Being alone has always been very necessary to me. At one time I was on one of my hot winning streaks at the racetracks. The money just came to me. A certain basic simple system was working for me. The horses moved south and I walked off my job and followed them down to Del Mar.
It was a good life. I’d win each day at the track. I had a routine. After the track I’d stop off at the liquor store for my fifth of whiskey and my six-pack of beer and the cigars. Then I’d get back into the car and cruise the coast for a new motel room. I liked a different one each night. I’d find a motel, park my stuff, shower, change clothes and then get my ass back into the car and cruise the coast again—this time for an eating place. And what I would look for was an eating place without many people in it. (The worst, I know.) But I didn’t like crowds. So, I always found one. Went in and ordered.
So, this particular night, I found a place, went in, sat at the counter, ordered: porterhouse steak with French fries, beer. Everything was fine. The waitress didn’t bother me. I sucked at my beer, ordered another. Then the meal came. Goddamn, it looked good. I began. I had a few fine bites, then the door opened and this fellow came in. There were 14 empty stools at the counter. This fellow sat down next to me.
“Hi, Doris, how’s it going?”
“O.K, Eddie. How ya doing?”
“Fine.”
“What’ll ya have, Eddie?”
“Oh, just a cup of coffee, I guess . . .”
Doris brought Eddie his coffee.
“I think the fuel pump on my car is going out . . .”
“Always some damn thing, huh Eddie?”
“Yeah, now my wife needs new plates, Doris.”
“You mean houseware?”
“I mean mouthware!”
“Oh, Eddie, ha, ha, ha!”
“Well,” Eddie said, “when it rains it pours!”
I picked up my plate and my beer, my fork, my knife, my spoon, my napkin, my ass and moved it all the way over to a far booth. I sat down and began again. As I did I watched Eddie and Doris. They were whispering. Then Doris looked at me:
“Is everything all right, sir?”
“Now,” I told her, “it is . . .”
Nothing diminishes me like the crowd.
Say like on New Year’s night at midnight, everybody screaming, joyous, celebrating; I feel completely denuded, foolish, unhappy. If I am in a room full of them. If I am alone it’s better. New Year’s Eve is like any other eve to me: I drink.
Or standing with a group, being sworn in to a government job, I feel like I am eating shit stew, facing the flag, pledging allegiance. I always get out of that: I move my lips but in the sound of all the voices I don’t have to say any words and nobody knows.
There are certain privacies that are joyous and necessary. I maintain that I have certain inherent rights to oneness and that I am my own keeper. I am not cranky about this bit, just a touch fucking rigid: it creates a comedy of my own that I can laugh at, though soundlessly.

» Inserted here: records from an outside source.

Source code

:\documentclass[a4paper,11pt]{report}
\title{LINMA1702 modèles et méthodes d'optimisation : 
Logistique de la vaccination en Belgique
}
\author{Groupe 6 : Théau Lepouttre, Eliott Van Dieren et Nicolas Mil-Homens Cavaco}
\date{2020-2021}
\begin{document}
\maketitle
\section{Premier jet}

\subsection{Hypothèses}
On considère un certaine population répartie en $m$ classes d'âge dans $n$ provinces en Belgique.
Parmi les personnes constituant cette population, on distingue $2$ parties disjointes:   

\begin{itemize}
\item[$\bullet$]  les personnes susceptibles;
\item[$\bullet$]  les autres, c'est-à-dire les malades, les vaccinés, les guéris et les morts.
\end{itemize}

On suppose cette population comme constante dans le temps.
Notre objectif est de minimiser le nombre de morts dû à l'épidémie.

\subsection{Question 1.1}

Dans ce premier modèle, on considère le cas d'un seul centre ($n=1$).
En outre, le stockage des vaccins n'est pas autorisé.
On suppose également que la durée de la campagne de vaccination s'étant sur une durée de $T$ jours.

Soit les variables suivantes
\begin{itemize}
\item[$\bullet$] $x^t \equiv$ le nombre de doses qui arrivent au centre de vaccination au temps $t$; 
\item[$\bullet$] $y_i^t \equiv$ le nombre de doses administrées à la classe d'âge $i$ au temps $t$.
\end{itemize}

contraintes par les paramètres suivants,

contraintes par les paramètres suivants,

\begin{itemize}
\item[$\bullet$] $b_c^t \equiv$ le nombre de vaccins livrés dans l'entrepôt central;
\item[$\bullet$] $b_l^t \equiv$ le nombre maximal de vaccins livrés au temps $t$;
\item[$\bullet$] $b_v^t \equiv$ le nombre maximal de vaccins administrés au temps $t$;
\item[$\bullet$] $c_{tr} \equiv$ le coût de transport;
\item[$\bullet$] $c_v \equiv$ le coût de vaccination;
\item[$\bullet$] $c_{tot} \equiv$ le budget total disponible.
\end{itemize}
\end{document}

Some refuse to believe that I have these certain beliefs. There was this lady I had lived with for a year or so, a live one, a bit offed by shock therapy but better than most, she said in her cups, one night:
“Ah shit . . . I’ve read your stuff, I’ve heard you talk . . . you’re such a LONER! You’re such a fuckin’ RECLUSE! How come then you WRITE your stuff and then you send it OUT?”
“It helps pay for all that swill you jam down your throat.”